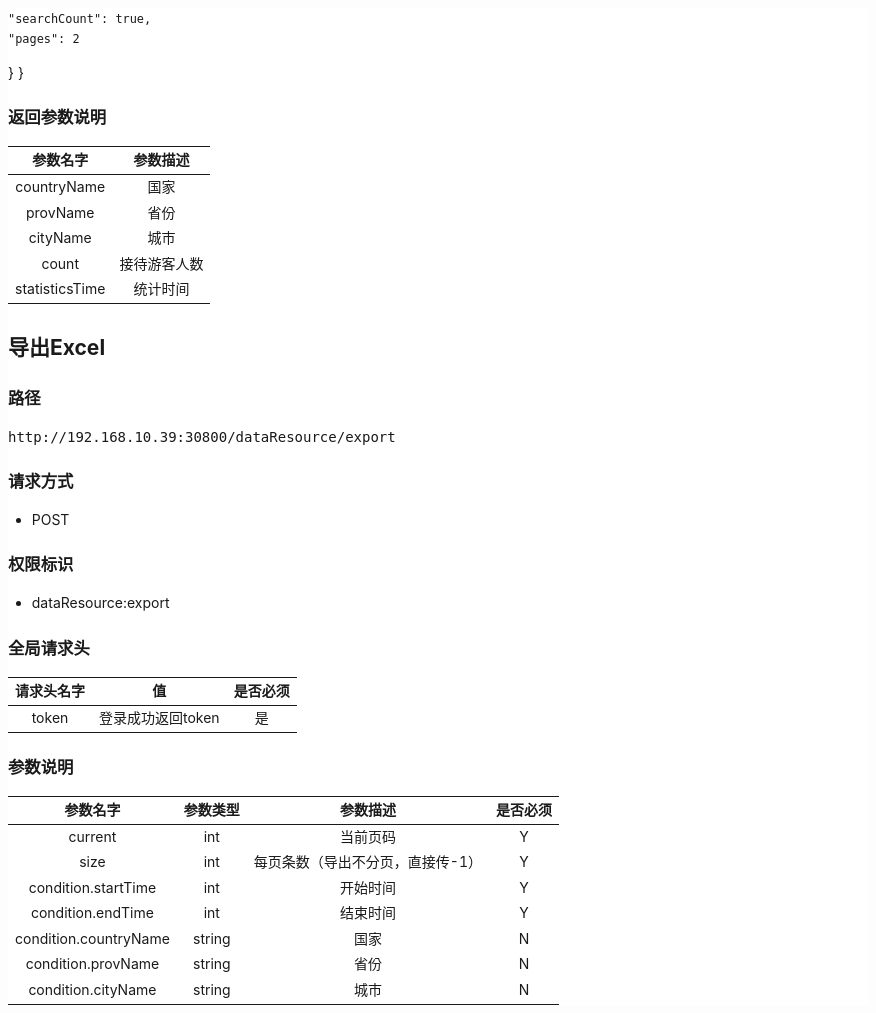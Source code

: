     "searchCount": true,
    "pages": 2
  }
}
</pre>

### 返回参数说明 ###
| 参数名字 | 参数描述  
| :------------: | :------------: 
|  countryName | 国家
|  provName | 省份
|  cityName | 城市
|  count | 接待游客人数
|  statisticsTime | 统计时间



## 导出Excel ##
### 路径 ###
<pre>http://192.168.10.39:30800/dataResource/export </pre>
### 请求方式 ###
* POST
### 权限标识 ###
* dataResource:export
### 全局请求头 ###
| 请求头名字  | 值  | 是否必须  
| :------------: | :------------: | :------------: 
|  token | 登录成功返回token  | 是  
### 参数说明 ###
| 参数名字  | 参数类型  | 参数描述  | 是否必须  |
| :------------: | :------------: | :------------: | :------------: |
|  current | int  | 当前页码  |  Y |
|  size | int  | 每页条数（导出不分页，直接传-1）  |  Y |
|  condition.startTime | int  | 开始时间  |  Y |
|  condition.endTime | int  | 结束时间  |  Y |
|  condition.countryName | string  | 国家  |  N |
|  condition.provName | string  | 省份  |  N |
|  condition.cityName | string  | 城市  |  N |
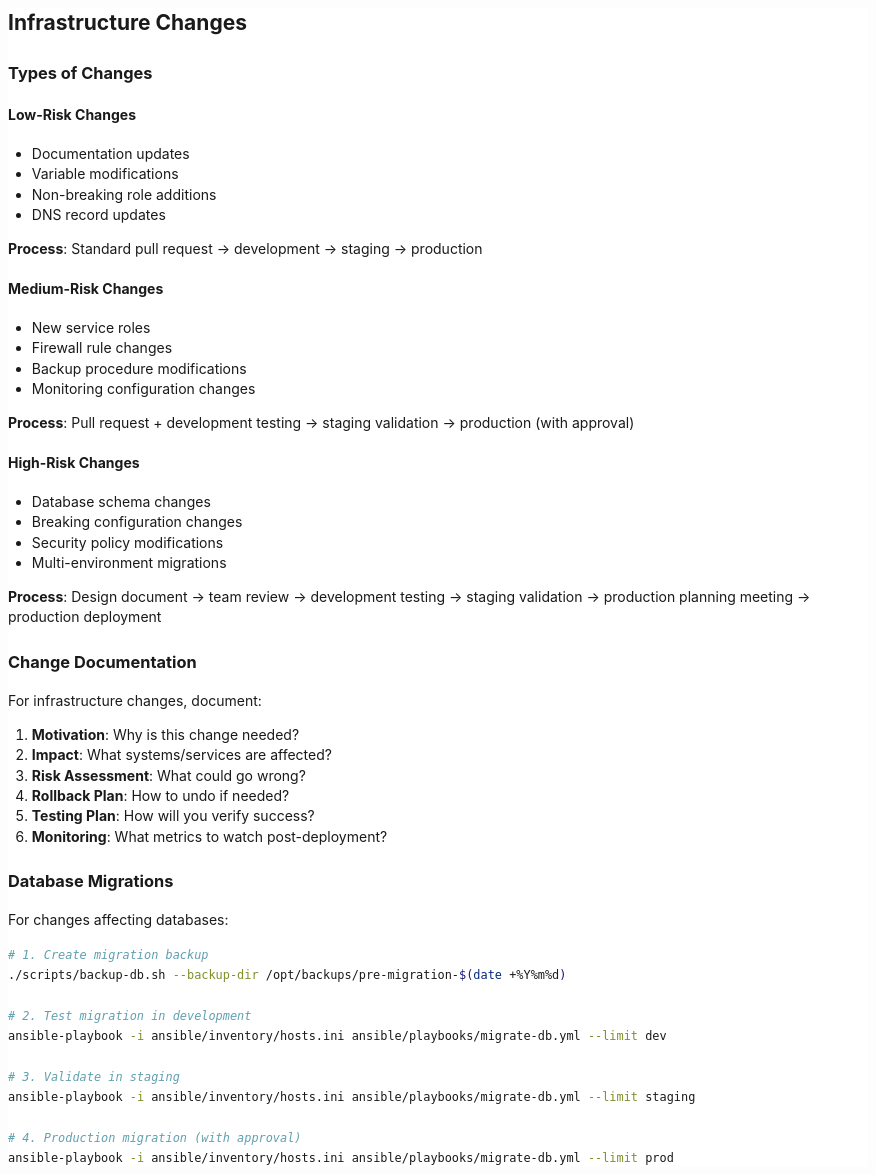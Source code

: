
 ```bash
```

## Infrastructure Changes

### Types of Changes

#### Low-Risk Changes
- Documentation updates
- Variable modifications
- Non-breaking role additions
- DNS record updates

**Process**: Standard pull request → development → staging → production

#### Medium-Risk Changes  
- New service roles
- Firewall rule changes
- Backup procedure modifications
- Monitoring configuration changes

**Process**: Pull request + development testing → staging validation → production (with approval)

#### High-Risk Changes
- Database schema changes
- Breaking configuration changes
- Security policy modifications
- Multi-environment migrations

**Process**: Design document → team review → development testing → staging validation → production planning meeting → production deployment

### Change Documentation

For infrastructure changes, document:

1. **Motivation**: Why is this change needed?
2. **Impact**: What systems/services are affected?
3. **Risk Assessment**: What could go wrong?
4. **Rollback Plan**: How to undo if needed?
5. **Testing Plan**: How will you verify success?
6. **Monitoring**: What metrics to watch post-deployment?

### Database Migrations

For changes affecting databases:

```bash
# 1. Create migration backup
./scripts/backup-db.sh --backup-dir /opt/backups/pre-migration-$(date +%Y%m%d)

# 2. Test migration in development
ansible-playbook -i ansible/inventory/hosts.ini ansible/playbooks/migrate-db.yml --limit dev

# 3. Validate in staging
ansible-playbook -i ansible/inventory/hosts.ini ansible/playbooks/migrate-db.yml --limit staging

# 4. Production migration (with approval)
ansible-playbook -i ansible/inventory/hosts.ini ansible/playbooks/migrate-db.yml --limit prod
```
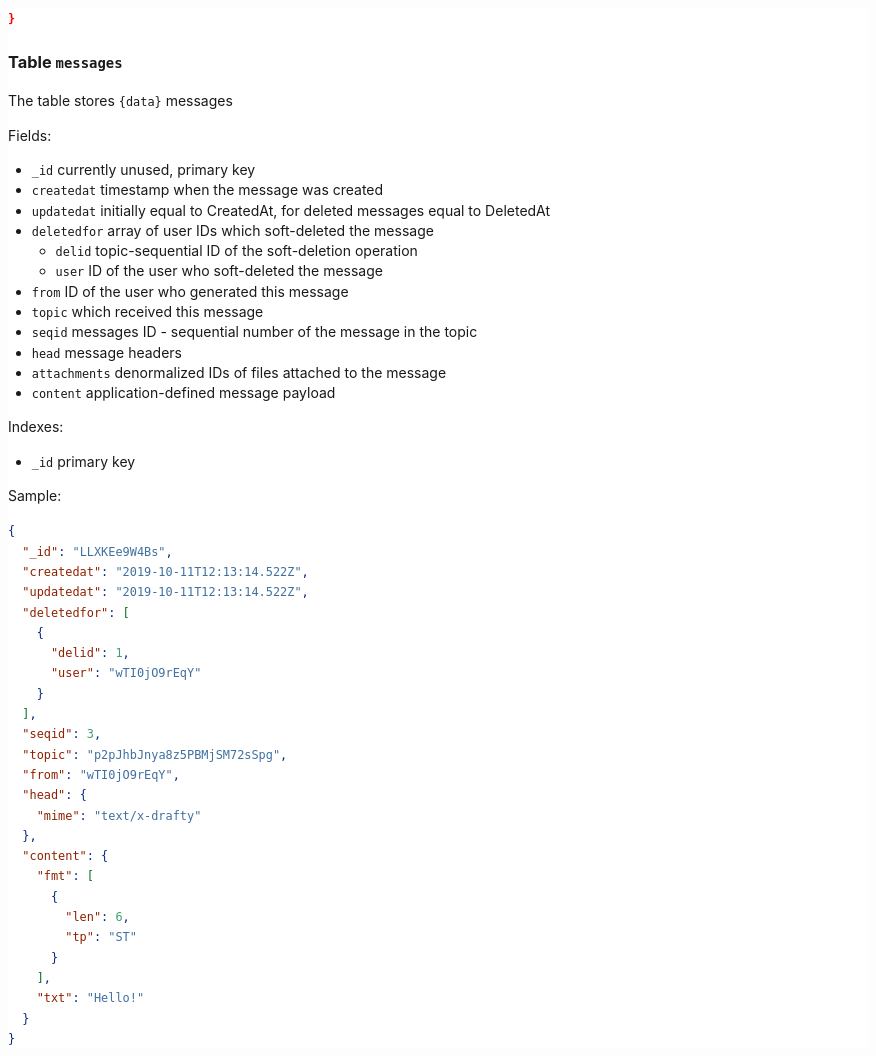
 ```json
}
```

### Table `messages`

The table stores `{data}` messages

Fields:

- `_id` currently unused, primary key
- `createdat` timestamp when the message was created
- `updatedat` initially equal to CreatedAt, for deleted messages equal to DeletedAt
- `deletedfor` array of user IDs which soft-deleted the message
  - `delid` topic-sequential ID of the soft-deletion operation
  - `user` ID of the user who soft-deleted the message
- `from` ID of the user who generated this message
- `topic` which received this message
- `seqid` messages ID - sequential number of the message in the topic
- `head` message headers
- `attachments` denormalized IDs of files attached to the message
- `content` application-defined message payload

Indexes:

- `_id` primary key

Sample:

```json
{
  "_id": "LLXKEe9W4Bs",
  "createdat": "2019-10-11T12:13:14.522Z",
  "updatedat": "2019-10-11T12:13:14.522Z",
  "deletedfor": [
    {
      "delid": 1,
      "user": "wTI0jO9rEqY"
    }
  ],
  "seqid": 3,
  "topic": "p2pJhbJnya8z5PBMjSM72sSpg",
  "from": "wTI0jO9rEqY",
  "head": {
    "mime": "text/x-drafty"
  },
  "content": {
    "fmt": [
      {
        "len": 6,
        "tp": "ST"
      }
    ],
    "txt": "Hello!"
  }
}
```

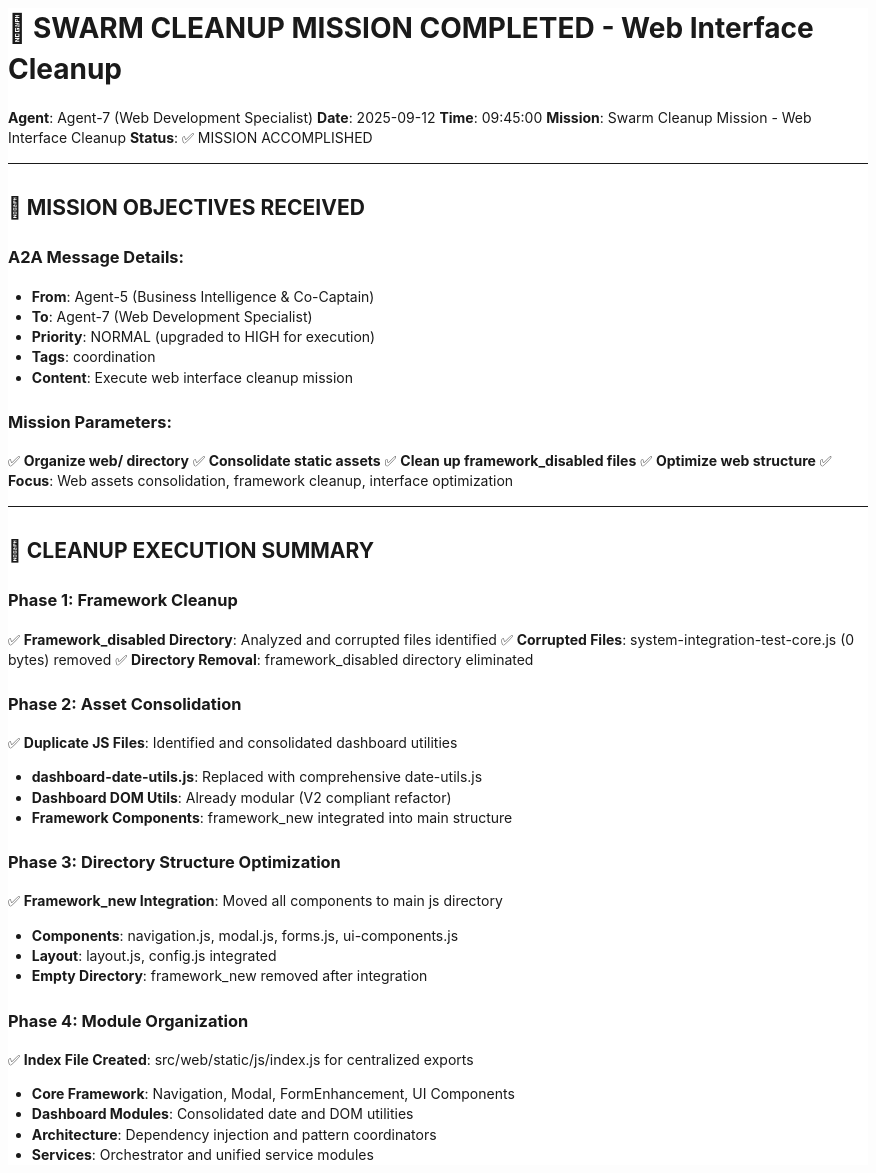 # 🚀 SWARM CLEANUP MISSION COMPLETED - Web Interface Cleanup

**Agent**: Agent-7 (Web Development Specialist)
**Date**: 2025-09-12
**Time**: 09:45:00
**Mission**: Swarm Cleanup Mission - Web Interface Cleanup
**Status**: ✅ MISSION ACCOMPLISHED

---

## 🎯 MISSION OBJECTIVES RECEIVED

### **A2A Message Details:**
- **From**: Agent-5 (Business Intelligence & Co-Captain)
- **To**: Agent-7 (Web Development Specialist)
- **Priority**: NORMAL (upgraded to HIGH for execution)
- **Tags**: coordination
- **Content**: Execute web interface cleanup mission

### **Mission Parameters:**
✅ **Organize web/ directory**
✅ **Consolidate static assets**
✅ **Clean up framework_disabled files**
✅ **Optimize web structure**
✅ **Focus**: Web assets consolidation, framework cleanup, interface optimization

---

## 🧹 CLEANUP EXECUTION SUMMARY

### **Phase 1: Framework Cleanup**
✅ **Framework_disabled Directory**: Analyzed and corrupted files identified
✅ **Corrupted Files**: system-integration-test-core.js (0 bytes) removed
✅ **Directory Removal**: framework_disabled directory eliminated

### **Phase 2: Asset Consolidation**
✅ **Duplicate JS Files**: Identified and consolidated dashboard utilities
- **dashboard-date-utils.js**: Replaced with comprehensive date-utils.js
- **Dashboard DOM Utils**: Already modular (V2 compliant refactor)
- **Framework Components**: framework_new integrated into main structure

### **Phase 3: Directory Structure Optimization**
✅ **Framework_new Integration**: Moved all components to main js directory
- **Components**: navigation.js, modal.js, forms.js, ui-components.js
- **Layout**: layout.js, config.js integrated
- **Empty Directory**: framework_new removed after integration

### **Phase 4: Module Organization**
✅ **Index File Created**: src/web/static/js/index.js for centralized exports
- **Core Framework**: Navigation, Modal, FormEnhancement, UI Components
- **Dashboard Modules**: Consolidated date and DOM utilities
- **Architecture**: Dependency injection and pattern coordinators
- **Services**: Orchestrator and unified service modules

→ **TASK TO COMPLETE**
Tell how many lines in the data hold the string "migrate". Only the number is wanted.

→ **FINISHED TASK**
3